The title Journal of Eastern Mediterranean Archaeology and Heritage Studies (JEMAHS) may not exactly roll off the tongue, but the new quarterly publication from Penn State Press has a big mission to fulfill and two very qualified scholars at the helm.
JEMAHS is under the joint leadership of editors Ann E. Killebrew and Sandra A. Scham. Killebrew, associate professor of archaeology at Penn State, is currently codirector of the Tel Akko Total Archaeology project and field school and director of the Bay of Iskenderun (Turkey) landscape archaeology survey. She is past editor of Near Eastern Archaeology (NEA), published by the American Schools of Oriental Research (ASOR). Scham is an anthropological archaeologist who teaches at Catholic University and is a researcher at the University of Maryland.
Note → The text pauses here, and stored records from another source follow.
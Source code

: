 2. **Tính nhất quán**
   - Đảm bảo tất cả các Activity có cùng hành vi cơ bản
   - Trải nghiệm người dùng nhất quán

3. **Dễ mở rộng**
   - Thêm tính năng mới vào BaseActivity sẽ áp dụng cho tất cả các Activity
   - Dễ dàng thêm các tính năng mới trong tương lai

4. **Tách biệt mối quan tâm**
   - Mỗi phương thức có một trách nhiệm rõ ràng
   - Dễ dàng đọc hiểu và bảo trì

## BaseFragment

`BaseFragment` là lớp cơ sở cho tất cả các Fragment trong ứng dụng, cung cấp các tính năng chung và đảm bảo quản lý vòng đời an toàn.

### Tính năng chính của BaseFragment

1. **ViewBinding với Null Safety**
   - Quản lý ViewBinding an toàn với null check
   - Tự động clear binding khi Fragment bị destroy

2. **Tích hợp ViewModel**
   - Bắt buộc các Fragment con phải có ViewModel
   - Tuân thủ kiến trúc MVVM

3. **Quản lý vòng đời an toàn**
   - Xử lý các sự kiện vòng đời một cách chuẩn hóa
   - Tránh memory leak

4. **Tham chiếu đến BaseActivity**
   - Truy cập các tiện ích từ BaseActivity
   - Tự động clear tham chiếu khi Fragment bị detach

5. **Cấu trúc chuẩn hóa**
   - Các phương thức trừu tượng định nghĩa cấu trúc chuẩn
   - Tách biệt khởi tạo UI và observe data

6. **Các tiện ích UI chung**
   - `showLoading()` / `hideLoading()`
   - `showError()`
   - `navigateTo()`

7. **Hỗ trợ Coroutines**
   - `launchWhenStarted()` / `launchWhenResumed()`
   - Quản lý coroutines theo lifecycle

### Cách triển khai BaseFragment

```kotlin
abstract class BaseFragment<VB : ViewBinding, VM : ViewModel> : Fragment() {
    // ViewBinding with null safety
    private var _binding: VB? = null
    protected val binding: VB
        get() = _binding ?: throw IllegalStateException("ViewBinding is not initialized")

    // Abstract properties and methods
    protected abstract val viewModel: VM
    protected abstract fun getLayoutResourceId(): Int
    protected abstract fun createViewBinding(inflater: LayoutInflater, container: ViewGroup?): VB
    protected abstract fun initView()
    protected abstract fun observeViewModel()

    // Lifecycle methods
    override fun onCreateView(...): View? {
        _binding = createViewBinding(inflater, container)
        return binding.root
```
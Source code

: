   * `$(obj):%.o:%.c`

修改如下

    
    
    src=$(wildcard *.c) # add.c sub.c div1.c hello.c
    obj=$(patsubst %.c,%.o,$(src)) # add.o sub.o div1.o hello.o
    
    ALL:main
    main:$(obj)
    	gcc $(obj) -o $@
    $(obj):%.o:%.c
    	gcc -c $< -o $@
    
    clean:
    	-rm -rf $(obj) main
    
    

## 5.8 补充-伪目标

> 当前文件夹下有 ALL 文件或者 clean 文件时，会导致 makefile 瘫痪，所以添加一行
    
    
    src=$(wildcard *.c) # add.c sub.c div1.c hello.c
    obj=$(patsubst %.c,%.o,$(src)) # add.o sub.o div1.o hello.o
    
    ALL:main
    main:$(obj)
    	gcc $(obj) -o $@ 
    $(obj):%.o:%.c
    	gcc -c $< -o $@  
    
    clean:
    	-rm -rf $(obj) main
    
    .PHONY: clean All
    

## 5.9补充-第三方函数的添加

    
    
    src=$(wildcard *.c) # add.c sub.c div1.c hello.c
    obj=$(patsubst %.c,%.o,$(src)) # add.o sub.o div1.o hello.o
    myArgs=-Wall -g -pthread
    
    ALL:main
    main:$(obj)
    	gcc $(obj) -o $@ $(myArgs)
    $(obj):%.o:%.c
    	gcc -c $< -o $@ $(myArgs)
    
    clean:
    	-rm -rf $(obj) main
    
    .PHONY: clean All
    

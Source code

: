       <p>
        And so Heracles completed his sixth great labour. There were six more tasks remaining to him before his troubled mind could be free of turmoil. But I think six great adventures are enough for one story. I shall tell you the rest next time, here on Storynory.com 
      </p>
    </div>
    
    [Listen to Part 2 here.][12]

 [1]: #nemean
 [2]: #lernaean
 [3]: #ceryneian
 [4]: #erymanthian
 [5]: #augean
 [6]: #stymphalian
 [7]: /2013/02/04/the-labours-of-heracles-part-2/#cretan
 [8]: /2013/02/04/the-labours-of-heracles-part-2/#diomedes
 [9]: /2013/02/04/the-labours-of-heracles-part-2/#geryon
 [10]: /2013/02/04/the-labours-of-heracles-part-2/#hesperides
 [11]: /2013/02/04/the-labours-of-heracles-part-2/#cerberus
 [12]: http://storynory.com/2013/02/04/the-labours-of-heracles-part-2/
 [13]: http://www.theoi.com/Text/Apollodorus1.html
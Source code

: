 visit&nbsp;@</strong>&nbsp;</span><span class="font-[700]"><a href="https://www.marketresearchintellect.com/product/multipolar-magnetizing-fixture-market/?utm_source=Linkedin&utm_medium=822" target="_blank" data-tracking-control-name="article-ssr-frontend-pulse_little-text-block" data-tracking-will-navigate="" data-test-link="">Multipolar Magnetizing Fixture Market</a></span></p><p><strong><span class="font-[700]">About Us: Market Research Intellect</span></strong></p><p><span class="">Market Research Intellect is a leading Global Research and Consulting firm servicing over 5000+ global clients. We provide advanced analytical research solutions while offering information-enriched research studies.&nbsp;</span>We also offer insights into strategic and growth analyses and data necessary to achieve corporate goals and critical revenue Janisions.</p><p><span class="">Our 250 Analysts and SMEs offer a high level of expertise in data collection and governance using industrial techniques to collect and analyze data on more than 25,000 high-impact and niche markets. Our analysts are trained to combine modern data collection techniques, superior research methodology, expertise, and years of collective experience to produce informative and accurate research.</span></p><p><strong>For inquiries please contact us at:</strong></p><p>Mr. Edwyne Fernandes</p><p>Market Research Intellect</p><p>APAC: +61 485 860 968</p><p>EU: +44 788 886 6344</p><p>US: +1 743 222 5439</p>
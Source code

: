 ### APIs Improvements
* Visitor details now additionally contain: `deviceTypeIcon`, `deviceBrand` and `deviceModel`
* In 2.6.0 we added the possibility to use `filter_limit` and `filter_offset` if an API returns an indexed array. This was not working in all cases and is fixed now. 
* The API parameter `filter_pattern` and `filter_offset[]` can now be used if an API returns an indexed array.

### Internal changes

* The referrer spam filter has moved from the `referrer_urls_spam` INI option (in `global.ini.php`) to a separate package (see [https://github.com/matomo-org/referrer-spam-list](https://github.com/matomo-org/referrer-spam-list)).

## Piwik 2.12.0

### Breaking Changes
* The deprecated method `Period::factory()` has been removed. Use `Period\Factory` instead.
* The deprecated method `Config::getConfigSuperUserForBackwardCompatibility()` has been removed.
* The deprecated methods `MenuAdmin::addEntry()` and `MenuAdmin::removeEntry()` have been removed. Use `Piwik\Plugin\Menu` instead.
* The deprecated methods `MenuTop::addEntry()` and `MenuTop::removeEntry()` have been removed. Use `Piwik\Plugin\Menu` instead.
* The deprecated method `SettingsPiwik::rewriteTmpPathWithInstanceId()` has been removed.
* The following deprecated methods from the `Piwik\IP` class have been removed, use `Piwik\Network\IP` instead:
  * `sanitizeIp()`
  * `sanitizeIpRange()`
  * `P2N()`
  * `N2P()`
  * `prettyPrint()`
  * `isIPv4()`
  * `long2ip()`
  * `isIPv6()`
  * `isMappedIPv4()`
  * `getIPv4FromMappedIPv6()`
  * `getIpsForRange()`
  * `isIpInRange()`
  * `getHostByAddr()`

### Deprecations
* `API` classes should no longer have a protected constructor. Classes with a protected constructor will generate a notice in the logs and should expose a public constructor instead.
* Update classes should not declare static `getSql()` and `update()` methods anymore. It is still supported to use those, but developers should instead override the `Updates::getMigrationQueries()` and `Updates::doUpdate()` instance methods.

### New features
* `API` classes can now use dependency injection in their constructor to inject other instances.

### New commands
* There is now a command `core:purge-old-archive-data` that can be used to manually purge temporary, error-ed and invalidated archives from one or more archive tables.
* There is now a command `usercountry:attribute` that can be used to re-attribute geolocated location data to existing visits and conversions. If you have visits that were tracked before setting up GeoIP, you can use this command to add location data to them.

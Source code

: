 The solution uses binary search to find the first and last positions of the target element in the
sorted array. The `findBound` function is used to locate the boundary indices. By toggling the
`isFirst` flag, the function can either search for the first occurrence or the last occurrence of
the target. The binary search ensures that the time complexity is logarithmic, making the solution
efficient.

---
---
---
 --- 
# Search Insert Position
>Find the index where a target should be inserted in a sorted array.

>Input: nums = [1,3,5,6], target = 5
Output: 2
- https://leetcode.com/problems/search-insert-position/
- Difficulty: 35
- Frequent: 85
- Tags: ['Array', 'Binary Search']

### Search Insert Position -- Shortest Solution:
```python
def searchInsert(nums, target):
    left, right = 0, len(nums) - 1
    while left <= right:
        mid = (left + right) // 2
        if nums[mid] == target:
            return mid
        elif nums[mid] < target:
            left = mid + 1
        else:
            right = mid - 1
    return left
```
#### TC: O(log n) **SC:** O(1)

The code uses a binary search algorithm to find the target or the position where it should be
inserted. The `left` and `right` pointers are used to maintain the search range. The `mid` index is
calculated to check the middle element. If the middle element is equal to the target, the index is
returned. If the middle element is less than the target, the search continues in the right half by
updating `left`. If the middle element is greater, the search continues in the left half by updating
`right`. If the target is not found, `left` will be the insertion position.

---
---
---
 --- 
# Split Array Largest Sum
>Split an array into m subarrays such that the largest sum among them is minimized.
She is also past editor of NEA and has worked at several sites in Israel, Jordan and Turkey.
According to the journal’s fact sheet, JEMAHS “is devoted to traditional, anthropological, social and applied archaeologies of the Eastern Mediterranean, encompassing both prehistoric and historic periods,” including recent history. Rather than focusing on a particular archaeological discipline, the editors will take an inclusive approach, featuring research on topics as varied as excavation and survey results, ethnoarchaeology, conservation and heritage studies, and new technologies—from throughout the Eastern Mediterranean region.
Although a peer-reviewed academic journal, JEMAHS “also aims to publish accessible, jargon-free, readable, color-illustrated articles that will be informative for professional and nonprofessional readers.”
Single issues will run individuals $28 each; a year’s subscription is available for $80 (print or online) or $112 (print and online). The first issue of JEMAHS was published in February 2013.